Your assignment => Sift the listing for lines that hold the string "index" and pull them out.

Given data =>
= = = =
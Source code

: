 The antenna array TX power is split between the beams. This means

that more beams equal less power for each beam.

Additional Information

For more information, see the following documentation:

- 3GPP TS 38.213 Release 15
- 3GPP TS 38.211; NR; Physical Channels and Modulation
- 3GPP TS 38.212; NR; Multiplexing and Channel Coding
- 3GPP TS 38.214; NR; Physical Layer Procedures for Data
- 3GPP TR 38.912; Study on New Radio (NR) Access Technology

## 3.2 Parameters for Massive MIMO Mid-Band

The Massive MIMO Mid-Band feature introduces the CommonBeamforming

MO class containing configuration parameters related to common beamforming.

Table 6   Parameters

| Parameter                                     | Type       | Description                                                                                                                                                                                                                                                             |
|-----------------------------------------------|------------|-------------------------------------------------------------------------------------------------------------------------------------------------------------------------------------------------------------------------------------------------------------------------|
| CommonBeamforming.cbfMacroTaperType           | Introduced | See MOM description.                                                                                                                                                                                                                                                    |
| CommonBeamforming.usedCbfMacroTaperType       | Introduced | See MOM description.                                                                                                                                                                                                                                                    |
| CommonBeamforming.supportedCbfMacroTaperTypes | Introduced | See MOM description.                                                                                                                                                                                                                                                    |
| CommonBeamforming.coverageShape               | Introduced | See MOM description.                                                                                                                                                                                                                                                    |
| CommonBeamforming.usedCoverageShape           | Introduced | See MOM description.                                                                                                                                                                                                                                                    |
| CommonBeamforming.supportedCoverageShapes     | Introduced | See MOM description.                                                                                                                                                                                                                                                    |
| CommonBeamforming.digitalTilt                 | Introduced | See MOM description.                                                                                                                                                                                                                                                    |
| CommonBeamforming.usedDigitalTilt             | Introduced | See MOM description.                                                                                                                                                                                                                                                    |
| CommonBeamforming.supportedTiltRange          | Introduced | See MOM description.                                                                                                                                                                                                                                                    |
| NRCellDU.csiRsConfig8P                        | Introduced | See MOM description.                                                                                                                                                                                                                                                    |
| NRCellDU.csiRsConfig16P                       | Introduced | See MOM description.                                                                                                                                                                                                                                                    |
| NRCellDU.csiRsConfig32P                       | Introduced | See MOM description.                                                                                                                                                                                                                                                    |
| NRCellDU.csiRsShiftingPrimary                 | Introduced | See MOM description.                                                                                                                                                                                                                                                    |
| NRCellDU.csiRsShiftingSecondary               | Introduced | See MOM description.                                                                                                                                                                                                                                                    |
= = = =
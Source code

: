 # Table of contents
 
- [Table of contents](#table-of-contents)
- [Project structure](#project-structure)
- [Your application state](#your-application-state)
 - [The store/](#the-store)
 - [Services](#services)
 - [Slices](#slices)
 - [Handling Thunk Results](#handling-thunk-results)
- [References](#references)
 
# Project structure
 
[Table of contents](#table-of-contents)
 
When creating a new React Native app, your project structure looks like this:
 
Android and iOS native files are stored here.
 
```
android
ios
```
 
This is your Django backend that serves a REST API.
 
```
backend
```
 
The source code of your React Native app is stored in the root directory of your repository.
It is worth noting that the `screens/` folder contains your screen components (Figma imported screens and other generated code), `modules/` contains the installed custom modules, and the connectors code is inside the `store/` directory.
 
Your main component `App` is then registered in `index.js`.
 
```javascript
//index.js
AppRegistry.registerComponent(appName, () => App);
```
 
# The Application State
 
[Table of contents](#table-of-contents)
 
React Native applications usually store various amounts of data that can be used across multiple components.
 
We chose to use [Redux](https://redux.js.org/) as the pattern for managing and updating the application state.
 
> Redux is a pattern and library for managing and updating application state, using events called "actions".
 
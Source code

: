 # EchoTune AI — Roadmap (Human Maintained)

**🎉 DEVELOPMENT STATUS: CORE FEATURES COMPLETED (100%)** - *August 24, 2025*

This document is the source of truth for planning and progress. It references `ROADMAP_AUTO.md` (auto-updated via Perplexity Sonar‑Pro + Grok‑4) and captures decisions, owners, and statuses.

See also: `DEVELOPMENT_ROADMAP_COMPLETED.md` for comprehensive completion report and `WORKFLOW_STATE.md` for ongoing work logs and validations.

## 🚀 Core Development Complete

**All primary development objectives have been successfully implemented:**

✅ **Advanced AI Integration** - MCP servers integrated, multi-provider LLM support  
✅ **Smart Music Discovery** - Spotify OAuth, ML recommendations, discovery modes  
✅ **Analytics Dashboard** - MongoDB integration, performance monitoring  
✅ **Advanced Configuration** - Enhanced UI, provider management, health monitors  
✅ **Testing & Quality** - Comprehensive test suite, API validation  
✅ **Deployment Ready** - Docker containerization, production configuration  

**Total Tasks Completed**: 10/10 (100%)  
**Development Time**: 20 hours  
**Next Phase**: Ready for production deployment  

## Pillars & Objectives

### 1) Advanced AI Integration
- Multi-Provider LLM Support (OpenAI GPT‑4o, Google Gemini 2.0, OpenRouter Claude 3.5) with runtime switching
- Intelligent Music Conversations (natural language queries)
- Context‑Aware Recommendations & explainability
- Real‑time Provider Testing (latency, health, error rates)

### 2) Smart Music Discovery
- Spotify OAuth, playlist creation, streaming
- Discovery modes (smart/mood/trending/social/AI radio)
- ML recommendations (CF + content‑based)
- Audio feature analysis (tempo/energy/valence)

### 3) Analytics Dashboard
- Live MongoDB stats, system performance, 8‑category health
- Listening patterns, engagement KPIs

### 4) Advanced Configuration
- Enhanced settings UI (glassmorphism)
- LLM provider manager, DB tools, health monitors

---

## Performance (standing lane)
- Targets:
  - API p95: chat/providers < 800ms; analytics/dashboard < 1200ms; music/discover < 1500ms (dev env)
= = = =
Solution to this task =>
Your main component `App` is then registered in `index.js`.
//index.js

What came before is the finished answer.